Москва впервые присягала на верность государыне и отечеству!
Гвардию приводил к присяге сам фельдмаршал Василий Владимирович.
Генерал Бонн приводил к присяге в лютеранской кирке жителей Немецкой слободы.
Два дня продолжалась церемония.
На третий день измученной, упавшей духом Анне снова приносили в большом кремлевском дворце свои поздравления и высшие чины, и представители Сената и Синода, и иностранные резиденты…
Анна получила письмо Остермана, но только горько усмехнулась, прочтя его.
Бороться, составлять разные конъюнктуры, говорить, просить, убеждать! Нет, она слишком устала для этого! Она измучена! Вся жизнь ее со дня избрания — сплошная пытка. Унизительный надзор, угрожающие намеки… и тяжелее всего разлука.
С какой тоской и любовью вспоминала она, в своем блестящем одиночестве, тихие дни в Митаве. Ласки детей, любовь Бирона, длинные зимние вечера в маленьком, тесном кружке преданных людей. Даже свои заботы о хозяйстве, хлопоты о деньгах. Все мелкие тревоги и незаметные радости…
Нет, она не может уже бороться! И зачем? И для кого? Пусть будет, что решила судьба!
И при этих воспоминаниях из ее глаз текли слезы; не слезы гнева и унижения лишенной власти императрицы, а слезы матери и любовницы-жены…
Когда утомленный церемонией Шастунов возвращался к себе, его еще на углу встретил Васька:
— Батюшка-князь пожаловали…
В первый момент сердце Арсения Кирилловича сжалось, но он вспомнил, что все уже кончено. Императрица сама подписала указы о присяге, и присяга уже принесена. Он поспешил к отцу.
Кириллу Арсеньевичу было за шестьдесят лет, но он казался старше. Он сильно хворал в последнее время и не мог ходить без палки.
Он довольно сухо встретил сына.
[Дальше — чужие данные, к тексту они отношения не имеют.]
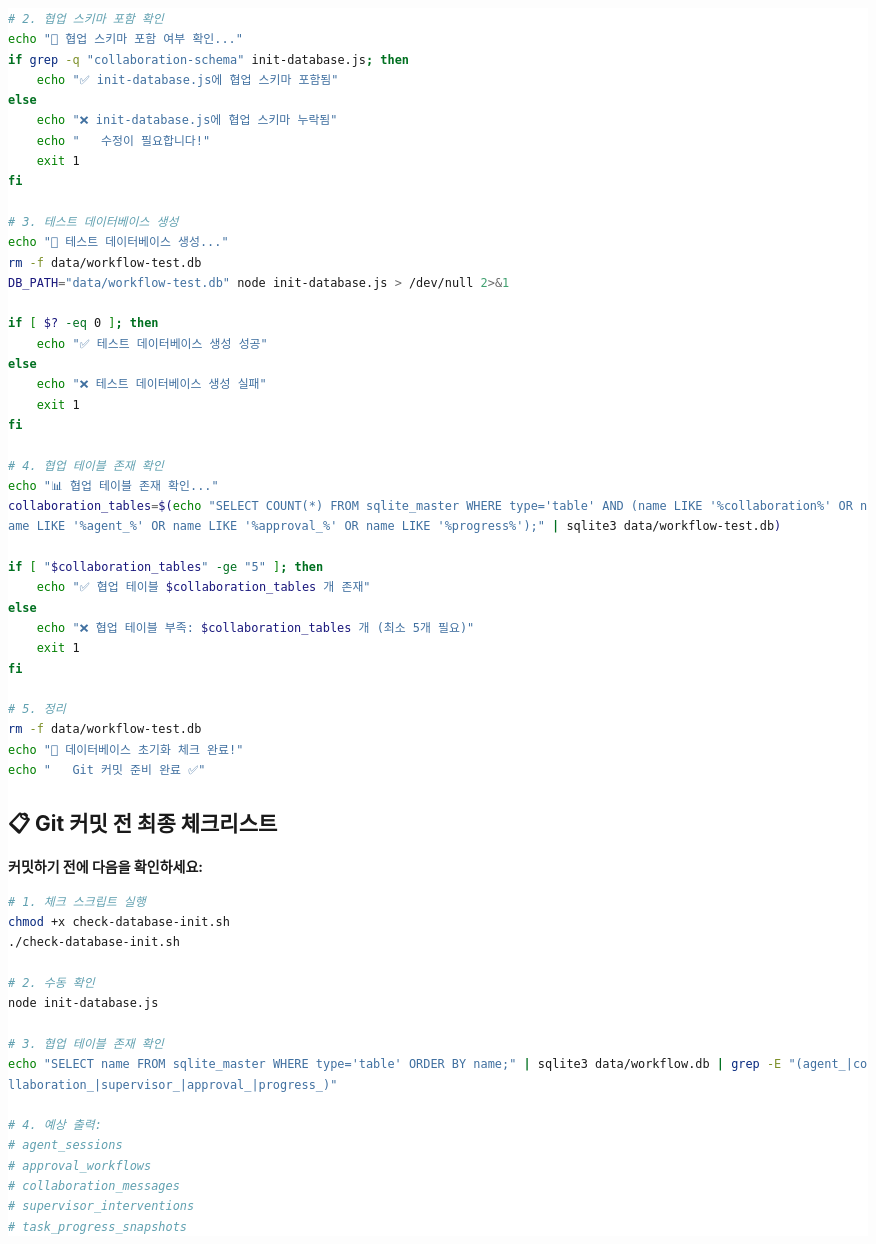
 ```bash
# 2. 협업 스키마 포함 확인
echo "🤝 협업 스키마 포함 여부 확인..."
if grep -q "collaboration-schema" init-database.js; then
    echo "✅ init-database.js에 협업 스키마 포함됨"
else
    echo "❌ init-database.js에 협업 스키마 누락됨"
    echo "   수정이 필요합니다!"
    exit 1
fi

# 3. 테스트 데이터베이스 생성
echo "🧪 테스트 데이터베이스 생성..."
rm -f data/workflow-test.db
DB_PATH="data/workflow-test.db" node init-database.js > /dev/null 2>&1

if [ $? -eq 0 ]; then
    echo "✅ 테스트 데이터베이스 생성 성공"
else
    echo "❌ 테스트 데이터베이스 생성 실패"
    exit 1
fi

# 4. 협업 테이블 존재 확인
echo "📊 협업 테이블 존재 확인..."
collaboration_tables=$(echo "SELECT COUNT(*) FROM sqlite_master WHERE type='table' AND (name LIKE '%collaboration%' OR name LIKE '%agent_%' OR name LIKE '%approval_%' OR name LIKE '%progress%');" | sqlite3 data/workflow-test.db)

if [ "$collaboration_tables" -ge "5" ]; then
    echo "✅ 협업 테이블 $collaboration_tables 개 존재"
else
    echo "❌ 협업 테이블 부족: $collaboration_tables 개 (최소 5개 필요)"
    exit 1
fi

# 5. 정리
rm -f data/workflow-test.db
echo "🎉 데이터베이스 초기화 체크 완료!"
echo "   Git 커밋 준비 완료 ✅"
```

## 📋 Git 커밋 전 최종 체크리스트

**커밋하기 전에 다음을 확인하세요:**

```bash
# 1. 체크 스크립트 실행
chmod +x check-database-init.sh
./check-database-init.sh

# 2. 수동 확인
node init-database.js

# 3. 협업 테이블 존재 확인  
echo "SELECT name FROM sqlite_master WHERE type='table' ORDER BY name;" | sqlite3 data/workflow.db | grep -E "(agent_|collaboration_|supervisor_|approval_|progress_)"

# 4. 예상 출력:
# agent_sessions
# approval_workflows  
# collaboration_messages
# supervisor_interventions
# task_progress_snapshots
```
Однако обнял и поцеловал его.
— Ну, вот, ты забыл обо мне. Я сам на старости лет приплелся в Москву. Хочу повидать государыню да посмотреть, что у вас тут творится. Ну, рассказывай.
Старик сидел в глубоком кресле, опершись обеими руками на палку, и пытливо, острыми, проницательными глазами глядел на сына.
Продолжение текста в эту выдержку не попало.